Data preparation for Facebook

  • 1. Crawl JSON data via Facebook Graph API
  • 2. Extract post ids, post content, number of likers of particular post, number of commenters of particular post
  • 3. Use extracted post ids to retrieve list of likers and list of commenters for this post. Repeat for all posts.
  • 4. Merge list of likers, by concatenating each retweeter id with a ';'. Do the same for list of commenters.
  • 5. Save data into csv format
  • 6. Manually look through each retrieved Facebook's content and categorise (eg. Army, Education...)


Data visualisations via Gephi
The processed outputs from above will be used to plot bipartite Gephi social networks, with 2 different types of nodes: (1) Tweet or Post nodes, and connected to (2) User nodes by an edge. The edge represents an interaction or engagement by that user, on a particular post. In the Twitter social network, each edge between (1) and (2) will be a retweet. In the Facebook social network, each edge between (1) and (2) will be an aggregation of likes and comments of that user to that post. Weights of 1 and 2 represent a like and comment respectively. This is because we feel a like is a relatively weaker interaction than a comment, which will be reflected in the network.

Storing data

Our data comes from multiple sources (Twitter and Facebook), and one consideration is the ease of data retrieval after storing the SGAG network data extracted. As such, data storage in a relational database such as MySQL is preferred due to its support of various file format exports. Furthermore, data stored via this method can be easily manipulated and accessed for visualisations and further analysis through external software.

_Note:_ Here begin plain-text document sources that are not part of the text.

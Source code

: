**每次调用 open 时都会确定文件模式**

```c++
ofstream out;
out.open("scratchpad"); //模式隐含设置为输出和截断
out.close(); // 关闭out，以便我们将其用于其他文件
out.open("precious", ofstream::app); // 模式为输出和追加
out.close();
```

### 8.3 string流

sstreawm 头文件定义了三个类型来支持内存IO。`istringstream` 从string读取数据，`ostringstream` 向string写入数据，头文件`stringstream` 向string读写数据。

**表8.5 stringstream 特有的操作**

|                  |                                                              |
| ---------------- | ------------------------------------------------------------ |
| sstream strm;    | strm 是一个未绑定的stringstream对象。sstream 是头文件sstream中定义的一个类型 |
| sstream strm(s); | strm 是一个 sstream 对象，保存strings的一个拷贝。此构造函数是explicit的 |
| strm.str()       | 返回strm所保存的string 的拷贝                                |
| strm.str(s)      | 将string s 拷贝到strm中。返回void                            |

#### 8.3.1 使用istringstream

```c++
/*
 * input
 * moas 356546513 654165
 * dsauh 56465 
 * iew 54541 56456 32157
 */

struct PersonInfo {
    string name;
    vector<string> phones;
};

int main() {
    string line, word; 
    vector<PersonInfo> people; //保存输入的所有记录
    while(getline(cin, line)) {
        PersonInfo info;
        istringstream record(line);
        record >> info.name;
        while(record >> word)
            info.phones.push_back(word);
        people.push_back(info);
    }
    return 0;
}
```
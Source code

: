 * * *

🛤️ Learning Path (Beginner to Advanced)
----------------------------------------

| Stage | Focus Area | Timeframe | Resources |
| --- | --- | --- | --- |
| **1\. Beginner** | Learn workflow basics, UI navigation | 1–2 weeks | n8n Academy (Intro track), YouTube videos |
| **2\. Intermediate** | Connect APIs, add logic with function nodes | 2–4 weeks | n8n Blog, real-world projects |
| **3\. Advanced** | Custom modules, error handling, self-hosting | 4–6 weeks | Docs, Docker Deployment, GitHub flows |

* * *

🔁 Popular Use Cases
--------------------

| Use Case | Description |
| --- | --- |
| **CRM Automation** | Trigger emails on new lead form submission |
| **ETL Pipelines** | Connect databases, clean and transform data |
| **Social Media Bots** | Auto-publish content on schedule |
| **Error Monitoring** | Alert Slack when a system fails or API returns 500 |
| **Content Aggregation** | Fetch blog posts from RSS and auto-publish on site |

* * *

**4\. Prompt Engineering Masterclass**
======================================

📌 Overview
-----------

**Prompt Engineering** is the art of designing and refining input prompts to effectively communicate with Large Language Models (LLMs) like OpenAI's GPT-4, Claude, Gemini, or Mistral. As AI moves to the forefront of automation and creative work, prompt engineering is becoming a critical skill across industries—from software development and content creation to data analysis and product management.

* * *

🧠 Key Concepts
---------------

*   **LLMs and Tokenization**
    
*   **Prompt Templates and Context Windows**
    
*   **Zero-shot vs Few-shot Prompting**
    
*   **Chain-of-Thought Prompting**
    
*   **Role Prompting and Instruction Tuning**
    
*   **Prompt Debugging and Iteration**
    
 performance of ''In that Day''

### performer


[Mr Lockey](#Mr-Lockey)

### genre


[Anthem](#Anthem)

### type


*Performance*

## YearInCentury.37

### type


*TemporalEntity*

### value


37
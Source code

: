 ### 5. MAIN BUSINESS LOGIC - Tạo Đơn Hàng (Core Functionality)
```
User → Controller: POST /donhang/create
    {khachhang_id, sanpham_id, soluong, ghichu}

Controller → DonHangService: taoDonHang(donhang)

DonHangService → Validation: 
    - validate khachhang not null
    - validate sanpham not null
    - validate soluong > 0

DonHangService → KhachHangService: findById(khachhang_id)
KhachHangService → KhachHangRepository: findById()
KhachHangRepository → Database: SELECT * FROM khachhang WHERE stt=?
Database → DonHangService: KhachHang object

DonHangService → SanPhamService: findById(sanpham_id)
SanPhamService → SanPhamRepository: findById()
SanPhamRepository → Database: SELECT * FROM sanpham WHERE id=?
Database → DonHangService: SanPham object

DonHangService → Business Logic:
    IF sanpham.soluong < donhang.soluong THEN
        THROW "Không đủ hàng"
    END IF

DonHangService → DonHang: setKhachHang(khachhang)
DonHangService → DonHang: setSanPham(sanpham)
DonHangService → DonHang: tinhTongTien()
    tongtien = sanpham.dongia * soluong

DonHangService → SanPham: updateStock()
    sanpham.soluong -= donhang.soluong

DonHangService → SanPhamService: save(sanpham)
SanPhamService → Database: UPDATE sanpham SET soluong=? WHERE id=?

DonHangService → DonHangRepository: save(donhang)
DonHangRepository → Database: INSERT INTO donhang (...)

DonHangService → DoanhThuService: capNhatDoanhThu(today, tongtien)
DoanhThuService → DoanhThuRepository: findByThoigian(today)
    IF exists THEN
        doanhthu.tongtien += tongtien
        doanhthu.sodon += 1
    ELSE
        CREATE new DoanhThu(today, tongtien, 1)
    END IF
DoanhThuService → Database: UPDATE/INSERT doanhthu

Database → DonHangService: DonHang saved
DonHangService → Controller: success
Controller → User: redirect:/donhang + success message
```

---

However, as we progressed with the project, we released that we were over-complicating the way data is stored. We decided to simply persist data retrieved in csv files, firstly because csv files are commonly used formats for inputs into software for analysis (eg. Excel, Tableau), and also because of the ease of transferring data from one machine to another. When our team members worked on the data, it is inevitable that the retrieved/processed data sources be passed from one member to another, and this will be a harder task if we used a database like MySQL.